Work to be completed. Once you have read the records below, print them again exactly as they stand.

Data provided START

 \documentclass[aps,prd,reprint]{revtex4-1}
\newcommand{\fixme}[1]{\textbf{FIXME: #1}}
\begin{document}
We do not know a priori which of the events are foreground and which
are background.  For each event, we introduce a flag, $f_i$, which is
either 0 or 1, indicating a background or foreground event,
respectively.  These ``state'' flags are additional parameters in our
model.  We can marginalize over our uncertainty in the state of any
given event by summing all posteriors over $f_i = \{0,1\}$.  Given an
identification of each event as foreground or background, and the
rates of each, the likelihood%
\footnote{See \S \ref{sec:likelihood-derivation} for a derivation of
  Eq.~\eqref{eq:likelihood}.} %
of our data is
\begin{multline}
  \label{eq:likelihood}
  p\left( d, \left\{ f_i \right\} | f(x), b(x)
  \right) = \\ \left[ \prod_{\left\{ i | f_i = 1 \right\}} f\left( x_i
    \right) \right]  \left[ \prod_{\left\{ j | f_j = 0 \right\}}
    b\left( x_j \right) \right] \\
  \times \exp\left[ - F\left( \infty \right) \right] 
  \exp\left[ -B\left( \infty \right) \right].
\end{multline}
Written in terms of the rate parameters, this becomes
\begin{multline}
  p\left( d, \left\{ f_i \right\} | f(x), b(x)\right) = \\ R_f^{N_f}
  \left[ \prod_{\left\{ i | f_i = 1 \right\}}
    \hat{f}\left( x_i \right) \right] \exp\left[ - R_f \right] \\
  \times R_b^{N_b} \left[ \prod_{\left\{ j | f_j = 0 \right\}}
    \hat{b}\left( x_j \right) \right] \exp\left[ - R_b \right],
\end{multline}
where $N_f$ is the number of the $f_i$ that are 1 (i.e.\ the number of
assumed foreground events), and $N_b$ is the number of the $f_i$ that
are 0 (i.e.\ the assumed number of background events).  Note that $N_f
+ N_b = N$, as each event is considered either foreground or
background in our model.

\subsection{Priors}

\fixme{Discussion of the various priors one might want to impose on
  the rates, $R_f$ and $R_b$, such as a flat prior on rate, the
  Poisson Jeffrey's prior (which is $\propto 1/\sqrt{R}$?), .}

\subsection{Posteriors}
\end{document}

Data provided END

Response.
 \documentclass[aps,prd,reprint]{revtex4-1}
\newcommand{\fixme}[1]{\textbf{FIXME: #1}}
\begin{document}
We do not know a priori which of the events are foreground and which
are background.  For each event, we introduce a flag, $f_i$, which is
either 0 or 1, indicating a background or foreground event,
respectively.  These ``state'' flags are additional parameters in our
model.  We can marginalize over our uncertainty in the state of any
given event by summing all posteriors over $f_i = \{0,1\}$.  Given an
identification of each event as foreground or background, and the
rates of each, the likelihood%
\footnote{See \S \ref{sec:likelihood-derivation} for a derivation of
  Eq.~\eqref{eq:likelihood}.} %
of our data is
\begin{multline}
  \label{eq:likelihood}
  p\left( d, \left\{ f_i \right\} | f(x), b(x)
  \right) = \\ \left[ \prod_{\left\{ i | f_i = 1 \right\}} f\left( x_i
    \right) \right]  \left[ \prod_{\left\{ j | f_j = 0 \right\}}
    b\left( x_j \right) \right] \\
  \times \exp\left[ - F\left( \infty \right) \right] 
  \exp\left[ -B\left( \infty \right) \right].
\end{multline}
Written in terms of the rate parameters, this becomes
\begin{multline}
  p\left( d, \left\{ f_i \right\} | f(x), b(x)\right) = \\ R_f^{N_f}
  \left[ \prod_{\left\{ i | f_i = 1 \right\}}
    \hat{f}\left( x_i \right) \right] \exp\left[ - R_f \right] \\
  \times R_b^{N_b} \left[ \prod_{\left\{ j | f_j = 0 \right\}}
    \hat{b}\left( x_j \right) \right] \exp\left[ - R_b \right],
\end{multline}
where $N_f$ is the number of the $f_i$ that are 1 (i.e.\ the number of
assumed foreground events), and $N_b$ is the number of the $f_i$ that
are 0 (i.e.\ the assumed number of background events).  Note that $N_f
+ N_b = N$, as each event is considered either foreground or
background in our model.

\subsection{Priors}

\fixme{Discussion of the various priors one might want to impose on
  the rates, $R_f$ and $R_b$, such as a flat prior on rate, the
  Poisson Jeffrey's prior (which is $\propto 1/\sqrt{R}$?), .}

\subsection{Posteriors}
\end{document}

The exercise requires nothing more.